Neither method achieves adequate privacy and for this reason is disallowed in the EU under GDPR. As to data accuracy, both methods remove critical patient data and defeat the purpose of “liberating” data for use by data professionals. Meaningful analytics and AI/ML workflows require precise data joined with other data. DEID data has a high risk of re-identification and presents a scenario where neither accuracy or privacy is achieved because:
- Original data remains without any obfuscation; and
- Original data that remains can be combined with side information to identify an individual.
Although too many to list, recent successful attacks on HIPAA compliant de-identified data include the Northern California Household Exposure Study and the Motor Vehicle Accidents (MVA) data. For this reason, many privacy experts have raised concerns about DEID methods that HIPAA prescribes.
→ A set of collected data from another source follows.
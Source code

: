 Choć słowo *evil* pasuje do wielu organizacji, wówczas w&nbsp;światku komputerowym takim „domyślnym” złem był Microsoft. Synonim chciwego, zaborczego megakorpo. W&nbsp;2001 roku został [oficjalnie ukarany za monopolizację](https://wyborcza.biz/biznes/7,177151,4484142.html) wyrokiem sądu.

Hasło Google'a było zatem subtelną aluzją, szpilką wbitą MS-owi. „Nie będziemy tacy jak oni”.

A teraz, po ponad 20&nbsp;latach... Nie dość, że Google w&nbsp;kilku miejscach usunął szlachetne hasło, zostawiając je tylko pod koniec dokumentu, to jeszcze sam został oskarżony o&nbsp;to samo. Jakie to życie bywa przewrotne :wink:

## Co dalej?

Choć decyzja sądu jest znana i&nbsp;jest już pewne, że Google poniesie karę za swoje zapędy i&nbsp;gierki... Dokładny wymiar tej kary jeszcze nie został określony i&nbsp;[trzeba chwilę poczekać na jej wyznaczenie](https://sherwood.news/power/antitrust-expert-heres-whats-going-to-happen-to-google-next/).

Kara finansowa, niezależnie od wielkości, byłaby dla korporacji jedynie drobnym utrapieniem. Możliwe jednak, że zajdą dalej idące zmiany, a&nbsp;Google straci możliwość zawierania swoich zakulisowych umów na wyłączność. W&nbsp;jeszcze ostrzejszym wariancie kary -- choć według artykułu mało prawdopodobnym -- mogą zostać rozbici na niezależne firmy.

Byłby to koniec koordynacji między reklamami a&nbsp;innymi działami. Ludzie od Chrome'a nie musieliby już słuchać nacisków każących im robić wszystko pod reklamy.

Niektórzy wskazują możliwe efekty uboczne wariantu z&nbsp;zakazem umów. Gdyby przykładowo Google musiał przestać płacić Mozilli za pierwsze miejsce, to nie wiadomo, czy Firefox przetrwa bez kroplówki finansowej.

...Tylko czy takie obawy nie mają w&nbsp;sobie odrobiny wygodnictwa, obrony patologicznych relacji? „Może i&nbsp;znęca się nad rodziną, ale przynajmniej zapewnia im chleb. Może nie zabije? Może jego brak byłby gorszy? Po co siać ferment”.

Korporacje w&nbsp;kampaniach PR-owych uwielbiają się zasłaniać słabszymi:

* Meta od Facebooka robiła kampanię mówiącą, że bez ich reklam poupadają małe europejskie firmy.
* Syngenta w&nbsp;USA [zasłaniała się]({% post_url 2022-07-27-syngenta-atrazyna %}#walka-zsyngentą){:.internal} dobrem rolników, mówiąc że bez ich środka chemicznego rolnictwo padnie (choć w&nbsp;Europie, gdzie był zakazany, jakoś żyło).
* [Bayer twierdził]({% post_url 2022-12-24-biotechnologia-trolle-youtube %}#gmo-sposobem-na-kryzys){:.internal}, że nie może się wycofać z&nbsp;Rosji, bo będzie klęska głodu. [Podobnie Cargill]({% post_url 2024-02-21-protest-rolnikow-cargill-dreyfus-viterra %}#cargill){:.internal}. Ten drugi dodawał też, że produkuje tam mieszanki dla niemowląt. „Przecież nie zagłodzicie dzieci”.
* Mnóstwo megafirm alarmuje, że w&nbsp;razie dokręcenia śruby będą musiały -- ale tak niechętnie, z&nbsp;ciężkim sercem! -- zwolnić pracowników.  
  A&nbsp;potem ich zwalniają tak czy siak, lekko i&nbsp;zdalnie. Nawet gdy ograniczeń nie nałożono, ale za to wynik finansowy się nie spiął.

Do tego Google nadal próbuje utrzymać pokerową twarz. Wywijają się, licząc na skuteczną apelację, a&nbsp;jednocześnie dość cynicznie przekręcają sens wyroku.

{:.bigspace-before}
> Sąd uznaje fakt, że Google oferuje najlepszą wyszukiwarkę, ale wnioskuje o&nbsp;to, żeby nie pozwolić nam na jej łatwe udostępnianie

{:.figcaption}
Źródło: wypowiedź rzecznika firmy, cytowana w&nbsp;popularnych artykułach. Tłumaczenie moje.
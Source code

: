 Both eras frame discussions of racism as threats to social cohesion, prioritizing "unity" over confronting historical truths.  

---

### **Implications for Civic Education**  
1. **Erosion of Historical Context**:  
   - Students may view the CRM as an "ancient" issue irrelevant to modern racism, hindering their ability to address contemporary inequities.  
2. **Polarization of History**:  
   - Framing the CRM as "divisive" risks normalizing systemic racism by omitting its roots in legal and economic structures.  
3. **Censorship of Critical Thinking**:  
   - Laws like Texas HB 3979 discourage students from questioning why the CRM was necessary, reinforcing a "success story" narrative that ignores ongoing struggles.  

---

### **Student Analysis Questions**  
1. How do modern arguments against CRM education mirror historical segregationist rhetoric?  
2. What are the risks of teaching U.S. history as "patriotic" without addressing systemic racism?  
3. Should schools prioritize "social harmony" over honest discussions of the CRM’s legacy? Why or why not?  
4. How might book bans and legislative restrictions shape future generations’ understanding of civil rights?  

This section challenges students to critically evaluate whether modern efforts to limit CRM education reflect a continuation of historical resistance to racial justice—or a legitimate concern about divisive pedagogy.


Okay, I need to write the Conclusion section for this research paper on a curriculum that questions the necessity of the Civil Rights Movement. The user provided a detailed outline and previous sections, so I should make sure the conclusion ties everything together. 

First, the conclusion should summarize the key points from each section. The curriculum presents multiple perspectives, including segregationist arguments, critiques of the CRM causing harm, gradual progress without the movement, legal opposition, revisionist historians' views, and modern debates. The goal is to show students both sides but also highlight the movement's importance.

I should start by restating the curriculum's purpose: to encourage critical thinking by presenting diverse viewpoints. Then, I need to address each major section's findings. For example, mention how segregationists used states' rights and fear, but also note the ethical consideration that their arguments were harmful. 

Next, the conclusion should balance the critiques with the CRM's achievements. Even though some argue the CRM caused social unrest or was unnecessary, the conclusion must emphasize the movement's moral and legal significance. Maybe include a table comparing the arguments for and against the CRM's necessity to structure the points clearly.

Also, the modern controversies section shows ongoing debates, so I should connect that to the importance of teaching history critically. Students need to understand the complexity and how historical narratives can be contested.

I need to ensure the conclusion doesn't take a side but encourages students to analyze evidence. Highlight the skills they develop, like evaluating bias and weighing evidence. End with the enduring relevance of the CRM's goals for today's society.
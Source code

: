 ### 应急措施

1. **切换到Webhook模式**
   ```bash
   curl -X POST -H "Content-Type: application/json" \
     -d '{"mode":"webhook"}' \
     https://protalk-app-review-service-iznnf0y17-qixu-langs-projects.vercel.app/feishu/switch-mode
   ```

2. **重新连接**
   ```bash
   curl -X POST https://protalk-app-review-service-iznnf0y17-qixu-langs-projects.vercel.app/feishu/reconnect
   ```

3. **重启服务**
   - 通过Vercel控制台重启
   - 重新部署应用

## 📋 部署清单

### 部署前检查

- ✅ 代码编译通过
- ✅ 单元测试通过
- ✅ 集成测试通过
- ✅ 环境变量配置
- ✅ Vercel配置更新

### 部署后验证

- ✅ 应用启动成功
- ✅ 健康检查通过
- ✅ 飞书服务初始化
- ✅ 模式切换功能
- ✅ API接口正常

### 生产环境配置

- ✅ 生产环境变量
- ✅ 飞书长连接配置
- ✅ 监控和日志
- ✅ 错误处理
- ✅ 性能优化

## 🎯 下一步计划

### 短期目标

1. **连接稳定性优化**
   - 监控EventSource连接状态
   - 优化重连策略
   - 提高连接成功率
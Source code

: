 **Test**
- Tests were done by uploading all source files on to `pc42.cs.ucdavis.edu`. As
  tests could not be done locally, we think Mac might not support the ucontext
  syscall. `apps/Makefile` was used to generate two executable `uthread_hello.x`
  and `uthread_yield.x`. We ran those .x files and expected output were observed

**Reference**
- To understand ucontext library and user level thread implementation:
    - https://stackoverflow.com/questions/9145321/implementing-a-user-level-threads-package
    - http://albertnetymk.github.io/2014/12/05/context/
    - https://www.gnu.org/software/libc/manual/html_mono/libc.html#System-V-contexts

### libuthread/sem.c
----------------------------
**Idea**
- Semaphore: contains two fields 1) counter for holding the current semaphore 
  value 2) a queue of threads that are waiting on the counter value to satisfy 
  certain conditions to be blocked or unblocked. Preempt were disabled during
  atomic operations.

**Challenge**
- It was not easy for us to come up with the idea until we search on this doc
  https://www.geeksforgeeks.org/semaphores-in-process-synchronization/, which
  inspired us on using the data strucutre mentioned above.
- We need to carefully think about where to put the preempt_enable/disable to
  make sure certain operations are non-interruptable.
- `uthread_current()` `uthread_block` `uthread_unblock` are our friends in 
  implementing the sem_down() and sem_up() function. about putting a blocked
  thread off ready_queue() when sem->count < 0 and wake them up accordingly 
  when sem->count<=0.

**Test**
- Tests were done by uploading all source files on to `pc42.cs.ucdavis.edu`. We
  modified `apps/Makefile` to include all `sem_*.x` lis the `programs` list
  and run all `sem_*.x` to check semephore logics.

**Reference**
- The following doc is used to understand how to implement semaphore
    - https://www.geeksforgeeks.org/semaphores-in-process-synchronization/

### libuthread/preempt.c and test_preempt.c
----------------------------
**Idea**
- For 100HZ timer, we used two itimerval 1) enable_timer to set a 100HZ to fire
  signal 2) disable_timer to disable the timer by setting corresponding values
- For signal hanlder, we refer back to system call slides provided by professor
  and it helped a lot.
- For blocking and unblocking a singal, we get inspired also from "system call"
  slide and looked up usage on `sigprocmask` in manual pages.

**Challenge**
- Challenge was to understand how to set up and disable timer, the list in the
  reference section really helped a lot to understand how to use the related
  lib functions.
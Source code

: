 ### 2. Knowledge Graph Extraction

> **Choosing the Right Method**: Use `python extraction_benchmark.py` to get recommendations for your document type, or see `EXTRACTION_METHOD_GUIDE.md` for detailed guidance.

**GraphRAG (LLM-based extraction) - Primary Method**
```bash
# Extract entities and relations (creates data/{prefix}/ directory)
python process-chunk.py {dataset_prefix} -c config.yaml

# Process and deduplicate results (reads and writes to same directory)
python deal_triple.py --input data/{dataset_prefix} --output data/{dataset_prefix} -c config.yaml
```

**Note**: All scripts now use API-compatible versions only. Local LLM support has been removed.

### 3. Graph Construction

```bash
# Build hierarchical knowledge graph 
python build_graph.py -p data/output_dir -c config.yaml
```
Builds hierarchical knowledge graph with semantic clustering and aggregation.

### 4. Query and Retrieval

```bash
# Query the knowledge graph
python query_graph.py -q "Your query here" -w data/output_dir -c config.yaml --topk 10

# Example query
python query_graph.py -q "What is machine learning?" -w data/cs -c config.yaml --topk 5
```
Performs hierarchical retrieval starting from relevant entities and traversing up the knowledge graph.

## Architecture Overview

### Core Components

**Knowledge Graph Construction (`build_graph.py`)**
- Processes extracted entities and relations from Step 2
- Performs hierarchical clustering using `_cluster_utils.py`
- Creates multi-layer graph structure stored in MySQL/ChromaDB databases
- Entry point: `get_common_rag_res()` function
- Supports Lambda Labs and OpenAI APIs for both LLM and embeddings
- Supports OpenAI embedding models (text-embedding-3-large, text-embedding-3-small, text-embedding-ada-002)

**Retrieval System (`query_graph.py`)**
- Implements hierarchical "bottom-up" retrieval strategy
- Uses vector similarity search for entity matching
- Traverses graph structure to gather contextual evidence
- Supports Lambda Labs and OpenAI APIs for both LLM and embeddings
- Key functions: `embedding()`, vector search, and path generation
GDPR does not accept HIPAA style DEID methods for providing sufficient protection for individual privacy. Unlike HIPAA, GDPR does not prescribe any method, DEID or otherwise. As stated in the Johns Hopkins report on the subject: “A data set that is “de-identified” under HIPAA is not necessarily anonymized under the GDPR.” So organizations must use privacy enhanced technologies that go well beyond substandard HIPAA compliant DEID methods if they are to adequately serve innovation goals and compliance requirements to transform their business. They might even save themselves from the embarrassment and business losses associated from a future attack if they incorporate GDPR standards for their data today, and relegate HIPAA style DEID methods to the ash heap of history where it ought to rightly reside.